For the ladies, its just a regular sink and you sit backwards into it
Was expecting to somehow see Saddam hiding in the sink.
The only reason I’m not pissing in my sink at home is that I accidentally installed it a bit too high.
From a distance, this looks like a guy getting a blowjob from ET.
Rule 34
When you can’t just phone home…
I wish my college dorm room had one of these bad boys….
Saves water, unironically. But now you’re touchin’ wrists with everyone’s dicks.
If only there was a sink nearby so you could wash your hands immediately…
Even better their underball taint sweat
What about just a nice hole in the wall with very smooth surfaces. You get Johnny in there, you do your thing, then press the flush button to feel a torrential amount of water just decimate the living piss out of whatever is left off your scrotum? Or you know, gentle flush that cleans you.
That’s called gloryhole.
I see, 😀 but where’s the glory! 😮? Something just keeps poking my eye from the other side!

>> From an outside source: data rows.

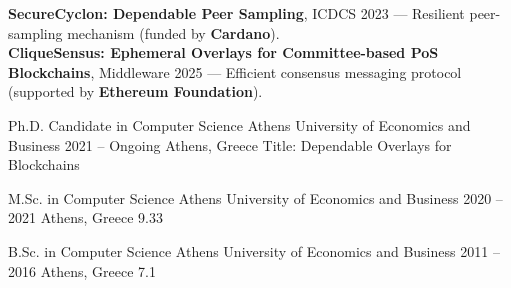 \documentclass[10pt,a4paper,ragged2e,withhyper]{altacv}
\begin{document}
\begin{paracol}{2}


        \textbf{SecureCyclon: Dependable Peer Sampling}, ICDCS 2023 —
        Resilient peer-sampling mechanism (funded by \textbf{Cardano}). \\[0.5em]

        \textbf{CliqueSensus: Ephemeral Overlays for Committee-based PoS Blockchains}, Middleware 2025 —
        Efficient consensus messaging protocol (supported by \textbf{Ethereum Foundation}).


        \cveducation
          {Ph.D. Candidate in Computer Science}
          {Athens University of Economics and Business}
          {2021 -- Ongoing}
          {Athens, Greece}
          {}
          {Title: Dependable Overlays for Blockchains}

        \cveducation
          {M.Sc. in Computer Science}
          {Athens University of Economics and Business}
          {2020 -- 2021}
          {Athens, Greece}
          {9.33}
          {}

        \cveducation
          {B.Sc. in Computer Science}
          {Athens University of Economics and Business}
          {2011 -- 2016}
          {Athens, Greece}
          {7.1}
          {}

    \end{paracol}
\end{document}
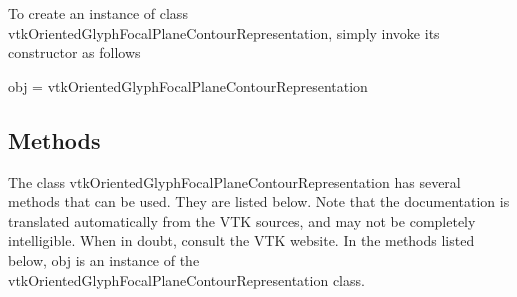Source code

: To create an instance of class vtk\-Oriented\-Glyph\-Focal\-Plane\-Contour\-Representation, simply invoke its constructor as follows \begin{DoxyVerb}  obj = vtkOrientedGlyphFocalPlaneContourRepresentation
\end{DoxyVerb}
 \hypertarget{vtkwidgets_vtkxyplotwidget_Methods}{}\subsection{Methods}\label{vtkwidgets_vtkxyplotwidget_Methods}
The class vtk\-Oriented\-Glyph\-Focal\-Plane\-Contour\-Representation has several methods that can be used. They are listed below. Note that the documentation is translated automatically from the V\-T\-K sources, and may not be completely intelligible. When in doubt, consult the V\-T\-K website. In the methods listed below, {\ttfamily obj} is an instance of the vtk\-Oriented\-Glyph\-Focal\-Plane\-Contour\-Representation class. 

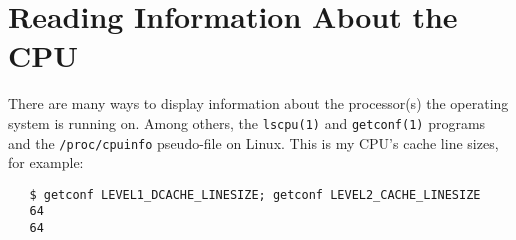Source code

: \section{Reading Information About the CPU}
\label{app:cpuinfo}
There are many ways to display information about the processor(s) the operating system is
running on.  Among others, the \texttt{lscpu(1)} and
\texttt{getconf(1)} programs and the \texttt{/proc/cpuinfo}
pseudo-file on Linux.  This is  my CPU's cache
line sizes, for example:
\begin{verbatim}
   $ getconf LEVEL1_DCACHE_LINESIZE; getconf LEVEL2_CACHE_LINESIZE
   64
   64
\end{verbatim}

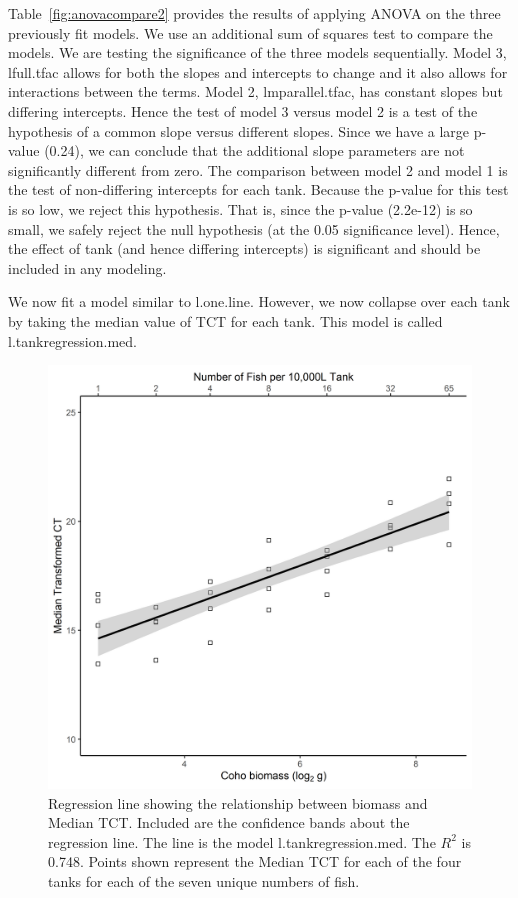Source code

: Table~\ref{fig:anovacompare2} provides the results of applying ANOVA on the three previously fit models. We use an additional sum of squares test to compare the models. We are testing the significance of the three models sequentially. Model 3, lfull.tfac allows for both the slopes and intercepts to change and it also allows for interactions between the terms. Model 2, lmparallel.tfac, has constant slopes but differing intercepts. Hence the test of model 3 versus model 2 is a test of the hypothesis of a common slope versus different slopes. Since we have a large p-value (0.24), we can conclude that the additional slope parameters are not significantly different from zero. The comparison between model 2 and model 1 is the test of non-differing intercepts for each tank. Because the p-value for this test is so low, we reject this hypothesis. That is, since the p-value (2.2e-12) is so small, we safely reject the null hypothesis (at the 0.05 significance level). Hence, the effect of tank (and hence differing intercepts) is significant and should be included in any modeling. 

\newpage

We now fit a model similar to l.one.line. However, we now collapse over each tank by taking the median value of TCT for each tank. This model is called l.tankregression.med.

   \vspace{12pt}

\begin{figure}[H]
\includegraphics{Chapter3Images/ggplotnew5.png}
\caption{ \hspace{1mm}   Regression line showing the relationship between biomass and Median TCT. Included are the confidence bands about the regression line.  The line is the model l.tankregression.med. The $R^{2}$ is 0.748. Points shown represent the Median TCT for each of the four tanks for each of the seven unique numbers of fish.
}
\label{fig:medct44}
\end{figure}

Go ahead take a drink out of it. Don’t be afraid. 🤤🤤🤤
That’s why sinks have stoppers, to collect the people juice.
I had a discussion with friends and realized to my surprise that everyone urinates in the washbasin on the train. They said it was more hygienic. Which is even kind of true, because no man sits down on the train anyway…
That’s dirty.
That’s not cool in a public toilet. But at Your own home? I would instal this sink, if they were selling it without hesitation.

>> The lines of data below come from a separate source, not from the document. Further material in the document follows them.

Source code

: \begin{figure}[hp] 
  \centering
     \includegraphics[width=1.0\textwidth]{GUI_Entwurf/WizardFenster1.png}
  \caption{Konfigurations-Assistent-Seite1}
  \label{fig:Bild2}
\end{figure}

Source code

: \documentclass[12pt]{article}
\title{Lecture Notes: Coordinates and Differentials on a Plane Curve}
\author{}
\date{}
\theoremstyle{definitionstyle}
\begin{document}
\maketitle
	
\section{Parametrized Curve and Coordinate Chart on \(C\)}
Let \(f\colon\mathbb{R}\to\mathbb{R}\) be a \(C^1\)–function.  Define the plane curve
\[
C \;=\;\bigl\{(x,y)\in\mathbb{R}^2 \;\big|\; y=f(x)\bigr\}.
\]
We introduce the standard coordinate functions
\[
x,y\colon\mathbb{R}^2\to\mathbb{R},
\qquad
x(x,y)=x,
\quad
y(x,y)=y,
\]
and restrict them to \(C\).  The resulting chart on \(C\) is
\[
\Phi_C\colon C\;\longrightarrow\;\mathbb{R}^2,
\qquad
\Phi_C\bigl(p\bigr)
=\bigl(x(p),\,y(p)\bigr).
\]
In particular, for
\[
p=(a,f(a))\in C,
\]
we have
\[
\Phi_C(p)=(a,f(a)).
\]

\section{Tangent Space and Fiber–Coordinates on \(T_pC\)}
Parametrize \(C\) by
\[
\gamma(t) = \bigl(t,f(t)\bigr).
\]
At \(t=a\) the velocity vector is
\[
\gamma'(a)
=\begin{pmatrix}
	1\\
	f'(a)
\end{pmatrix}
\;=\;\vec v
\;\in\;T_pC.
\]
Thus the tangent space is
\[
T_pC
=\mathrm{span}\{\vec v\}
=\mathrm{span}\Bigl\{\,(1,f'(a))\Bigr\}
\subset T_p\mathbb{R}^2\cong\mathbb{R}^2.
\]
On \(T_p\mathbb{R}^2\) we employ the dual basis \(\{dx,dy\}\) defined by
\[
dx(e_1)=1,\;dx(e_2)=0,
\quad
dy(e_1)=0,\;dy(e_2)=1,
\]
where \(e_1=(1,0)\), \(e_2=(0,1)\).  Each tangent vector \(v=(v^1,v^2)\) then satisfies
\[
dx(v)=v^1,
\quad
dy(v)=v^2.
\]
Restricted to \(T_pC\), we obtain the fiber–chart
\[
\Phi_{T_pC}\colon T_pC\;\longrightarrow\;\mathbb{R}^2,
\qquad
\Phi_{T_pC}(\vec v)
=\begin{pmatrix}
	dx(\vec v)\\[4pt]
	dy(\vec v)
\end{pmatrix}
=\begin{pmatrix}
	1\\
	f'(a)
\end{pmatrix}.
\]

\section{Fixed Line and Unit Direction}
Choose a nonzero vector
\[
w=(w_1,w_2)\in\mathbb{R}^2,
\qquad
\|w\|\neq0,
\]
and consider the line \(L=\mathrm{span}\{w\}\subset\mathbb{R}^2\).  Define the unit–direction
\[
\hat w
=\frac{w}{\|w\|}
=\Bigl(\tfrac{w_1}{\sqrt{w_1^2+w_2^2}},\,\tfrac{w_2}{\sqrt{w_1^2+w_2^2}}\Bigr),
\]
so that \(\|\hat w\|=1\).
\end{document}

This is a good idea but for cleaning, not peeing. Like a bidet but only for dudes
That’s a good point. A little tip-rinse after going is just good hygiene.
But…you need to lower the overflow hole 😨
not if you line things up right
Add more for target practise
Would you place your balls inside or outside the rim
Fit it ON the rim for weight support.
Nothing like a good rimjob.
this is actually the wrong design.
what we need are urinals but with a faucet on top. you go and then you wash your hands into the urinal.same concept but designed for different sized people.
You mean like Japanese toilets?
Oh we don’t talk about those. My toilet paper works just fine…
I searched “Japanese urinal” with safesearch off.
This was a mistake.Anyway, among all these disgusting images I do not see a urinal with a faucet on top, so no.
I mean this. A very common thing in most Japanese houses.
My friend, is that a urinal?
They said toilet in every comment. Read better.
the fuck do you mean read better? we’re talking about my own fucking idea for a toilet.
i specificied urinal. read better.
And they compared your idea to toilets in Japan, then you got upset because it wasn’t literally identical to your idea.
This reminds me of my old phone. I downloaded a podcast on it that had a shock-opener and for some reason was always “the next thing” the sound/music player wanted to play. So many times, by accidental touch inputs or clicking the headphone button, or the like, my phone would randomly scream: "WHO DOESN’T LIKE TO PEE IN THE SINK!?!?!”